According to the company, the response rate of the subgroup with follicular lymphoma was particularly impressive. Previous treatments with rituximab without BI-1206 did not work in these patients and all had relapsed into disease. The three complete responses were persistent and the longest lasted more than 36 months. In two of the patients, the complete responses had lasted more than 12 and 24 months respectively after stopping treatment.

BioInvent’s CMO comments

Orphan drug status provides certain benefits such as market exclusivity upon regulatory approval, exemption of FDA biologic license application fee and tax credits for qualified clinical trials.

Andres McAllister, CMO BioInvent
Andres McAllister, CMO BioInvent

BioStock got in touch with BioInvent’s Chief Medical Officer Andres McAllister who elaborates on the FDA decision.

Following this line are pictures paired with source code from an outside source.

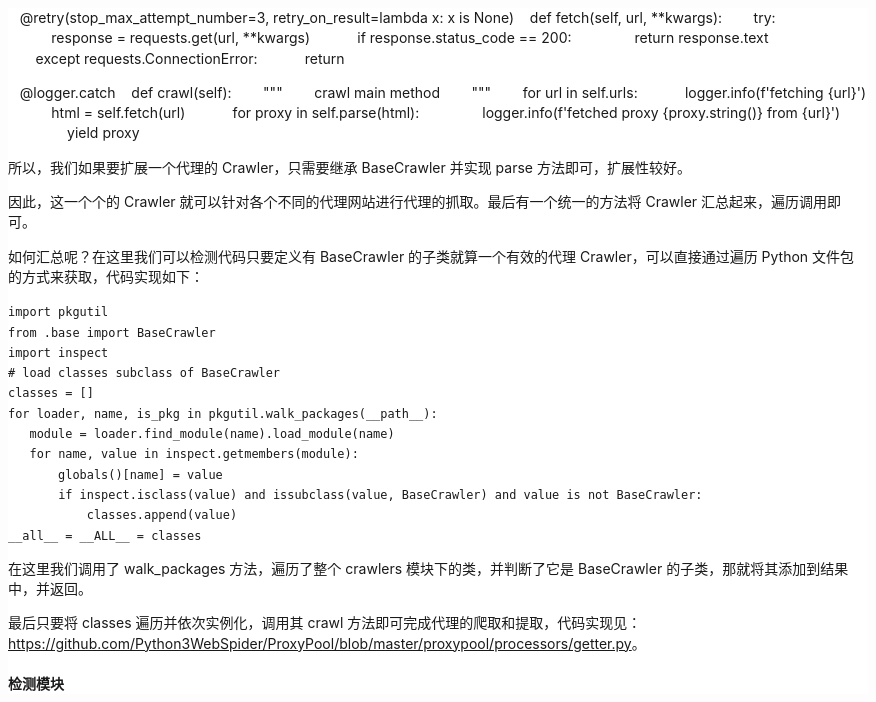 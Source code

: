 &nbsp;&nbsp;&nbsp;@retry(stop_max_attempt_number=<span class="hljs-number">3</span>,&nbsp;retry_on_result=<span class="hljs-keyword">lambda</span>&nbsp;x:&nbsp;x&nbsp;<span class="hljs-keyword">is</span>&nbsp;<span class="hljs-literal">None</span>)
&nbsp;&nbsp;&nbsp;<span class="hljs-function"><span class="hljs-keyword">def</span>&nbsp;<span class="hljs-title">fetch</span><span class="hljs-params">(self,&nbsp;url,&nbsp;**kwargs)</span>:</span>
&nbsp;&nbsp;&nbsp;&nbsp;&nbsp;&nbsp;&nbsp;<span class="hljs-keyword">try</span>:
&nbsp;&nbsp;&nbsp;&nbsp;&nbsp;&nbsp;&nbsp;&nbsp;&nbsp;&nbsp;&nbsp;response&nbsp;=&nbsp;requests.get(url,&nbsp;**kwargs)
&nbsp;&nbsp;&nbsp;&nbsp;&nbsp;&nbsp;&nbsp;&nbsp;&nbsp;&nbsp;&nbsp;<span class="hljs-keyword">if</span>&nbsp;response.status_code&nbsp;==&nbsp;<span class="hljs-number">200</span>:
&nbsp;&nbsp;&nbsp;&nbsp;&nbsp;&nbsp;&nbsp;&nbsp;&nbsp;&nbsp;&nbsp;&nbsp;&nbsp;&nbsp;&nbsp;<span class="hljs-keyword">return</span>&nbsp;response.text
&nbsp;&nbsp;&nbsp;&nbsp;&nbsp;&nbsp;&nbsp;<span class="hljs-keyword">except</span>&nbsp;requests.ConnectionError:
&nbsp;&nbsp;&nbsp;&nbsp;&nbsp;&nbsp;&nbsp;&nbsp;&nbsp;&nbsp;&nbsp;<span class="hljs-keyword">return</span>

&nbsp;&nbsp;&nbsp;@logger.catch
&nbsp;&nbsp;&nbsp;<span class="hljs-function"><span class="hljs-keyword">def</span>&nbsp;<span class="hljs-title">crawl</span><span class="hljs-params">(self)</span>:</span>
&nbsp;&nbsp;&nbsp;&nbsp;&nbsp;&nbsp;&nbsp;<span class="hljs-string">"""
&nbsp;&nbsp;&nbsp;&nbsp;&nbsp;&nbsp;&nbsp;crawl&nbsp;main&nbsp;method
&nbsp;&nbsp;&nbsp;&nbsp;&nbsp;&nbsp;&nbsp;"""</span>
&nbsp;&nbsp;&nbsp;&nbsp;&nbsp;&nbsp;&nbsp;<span class="hljs-keyword">for</span>&nbsp;url&nbsp;<span class="hljs-keyword">in</span>&nbsp;self.urls:
&nbsp;&nbsp;&nbsp;&nbsp;&nbsp;&nbsp;&nbsp;&nbsp;&nbsp;&nbsp;&nbsp;logger.info(<span class="hljs-string">f'fetching&nbsp;<span class="hljs-subst">{url}</span>'</span>)
&nbsp;&nbsp;&nbsp;&nbsp;&nbsp;&nbsp;&nbsp;&nbsp;&nbsp;&nbsp;&nbsp;html&nbsp;=&nbsp;self.fetch(url)
&nbsp;&nbsp;&nbsp;&nbsp;&nbsp;&nbsp;&nbsp;&nbsp;&nbsp;&nbsp;&nbsp;<span class="hljs-keyword">for</span>&nbsp;proxy&nbsp;<span class="hljs-keyword">in</span>&nbsp;self.parse(html):
&nbsp;&nbsp;&nbsp;&nbsp;&nbsp;&nbsp;&nbsp;&nbsp;&nbsp;&nbsp;&nbsp;&nbsp;&nbsp;&nbsp;&nbsp;logger.info(<span class="hljs-string">f'fetched&nbsp;proxy&nbsp;<span class="hljs-subst">{proxy.string()}</span>&nbsp;from&nbsp;<span class="hljs-subst">{url}</span>'</span>)
&nbsp;&nbsp;&nbsp;&nbsp;&nbsp;&nbsp;&nbsp;&nbsp;&nbsp;&nbsp;&nbsp;&nbsp;&nbsp;&nbsp;&nbsp;<span class="hljs-keyword">yield</span>&nbsp;proxy
</code></pre>
<p>所以，我们如果要扩展一个代理的 Crawler，只需要继承 BaseCrawler 并实现 parse 方法即可，扩展性较好。</p>
<p>因此，这一个个的 Crawler 就可以针对各个不同的代理网站进行代理的抓取。最后有一个统一的方法将 Crawler 汇总起来，遍历调用即可。</p>
<p>如何汇总呢？在这里我们可以检测代码只要定义有 BaseCrawler 的子类就算一个有效的代理 Crawler，可以直接通过遍历 Python 文件包的方式来获取，代码实现如下：</p>
<pre><code data-language="python" class="lang-python"><span class="hljs-keyword">import</span>&nbsp;pkgutil
<span class="hljs-keyword">from</span>&nbsp;.base&nbsp;<span class="hljs-keyword">import</span>&nbsp;BaseCrawler
<span class="hljs-keyword">import</span>&nbsp;inspect
<span class="hljs-comment">#&nbsp;load&nbsp;classes&nbsp;subclass&nbsp;of&nbsp;BaseCrawler</span>
classes&nbsp;=&nbsp;[]
<span class="hljs-keyword">for</span>&nbsp;loader,&nbsp;name,&nbsp;is_pkg&nbsp;<span class="hljs-keyword">in</span>&nbsp;pkgutil.walk_packages(__path__):
&nbsp;&nbsp;&nbsp;module&nbsp;=&nbsp;loader.find_module(name).load_module(name)
&nbsp;&nbsp;&nbsp;<span class="hljs-keyword">for</span>&nbsp;name,&nbsp;value&nbsp;<span class="hljs-keyword">in</span>&nbsp;inspect.getmembers(module):
&nbsp;&nbsp;&nbsp;&nbsp;&nbsp;&nbsp;&nbsp;globals()[name]&nbsp;=&nbsp;value
&nbsp;&nbsp;&nbsp;&nbsp;&nbsp;&nbsp;&nbsp;<span class="hljs-keyword">if</span>&nbsp;inspect.isclass(value)&nbsp;<span class="hljs-keyword">and</span>&nbsp;issubclass(value,&nbsp;BaseCrawler)&nbsp;<span class="hljs-keyword">and</span>&nbsp;value&nbsp;<span class="hljs-keyword">is</span>&nbsp;<span class="hljs-keyword">not</span>&nbsp;BaseCrawler:
&nbsp;&nbsp;&nbsp;&nbsp;&nbsp;&nbsp;&nbsp;&nbsp;&nbsp;&nbsp;&nbsp;classes.append(value)
__all__&nbsp;=&nbsp;__ALL__&nbsp;=&nbsp;classes
</code></pre>
<p>在这里我们调用了 walk_packages 方法，遍历了整个 crawlers 模块下的类，并判断了它是 BaseCrawler 的子类，那就将其添加到结果中，并返回。</p>
<p>最后只要将 classes 遍历并依次实例化，调用其 crawl 方法即可完成代理的爬取和提取，代码实现见：<a href="https://github.com/Python3WebSpider/ProxyPool/blob/master/proxypool/processors/getter.py">https://github.com/Python3WebSpider/ProxyPool/blob/master/proxypool/processors/getter.py</a>。</p>
<h4>检测模块</h4>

Andres, can you talk about the FDA decision and how they view the data you’ve presented?

– We view this as a strong signal that the responses we have observed are meaningful and could have significant impact in the lives of patients suffering from Follicular lymphoma. In particular those patients who have received previous lines that included chemotherapy and who continue having relapses of their disease after treatment. These patients are often elderly, and chemotherapy can have an important toll in their quality of life. A treatment regimen based on two antibodies (without chemotherapy or other agents) will certainly be very positive for patients and clinicians.

Rituximab is an important standard treatment but many patients become resistant after a period of treatment. How strong do you think your previous data is?

– The question of patients developing resistance to rituximab has been a matter of intense research for a number of years, and FcgRIIB has been identified as a potential important culprit in different types of B-cell malignancies. BI-1206 is allowing to test this hypothesis for the first time, and this thanks to the fact that it is an antibody highly selective for FcgRIIB and does not cross-react with the activating receptors FcgRIIA and Fcg We are seeing patients who had relapsed after treatment with rituximab, now develop a long-lasting complete response only because this time they received BI-1206 in combination with rituximab. Imagine the feeling of those patients, especially if they have been through previous lines of chemotherapy!

– We looked recently at cells derived from MCL patients who had become resistant to several different drugs, including Car-T cells. They were all susceptible to the combination of BI-1206 and rituximab. This is very impressive! This indicates, once again, that high expression of FcgRIIB is an important mechanism of resistance. In addition, there are several studies looking at patient cohorts of follicular lymphoma, mantle cell lymphoma and large B-cell lymphoma, where it has been observed that high expression of FcgRIIB correlates with poor prognosis, once again pointing in the direction that this receptor plays an important role in the pathogenesis of these diseases.

Going forward, what is your view on BI-1206 which is now being developed for multiple indications?

– The larger body of evidence we are accumulating is in follicular lymphoma. This for the simple reason that FL patients are easier to recruit given that it is more frequent than the other subtypes. In that regard, it was important for us to obtain ODD in this specific indication. It means we can now move forward directly and accrue patients in the one indication where it will be easier to complete the studies. In parallel we will also be recruiting MCL and MZL patients, and of course, we will be diligent in enrolling those patients as well. At the end of the day, we will pursue approval in the three subtypes as quickly as possible, but now each indication can be pursued independently, and approval can be pursued as soon as the studies have completed enrolment. It is important to note that in these three diseases, fast track designation and conditional approval are possible given the orphan nature of the diseases. For a small company like ours, this constitutes an important opportunity.

The content of BioStock’s news and analyses is independent but the work of BioStock is to a certain degree financed by life science companies. The above article concerns a company from which BioStock has received financing.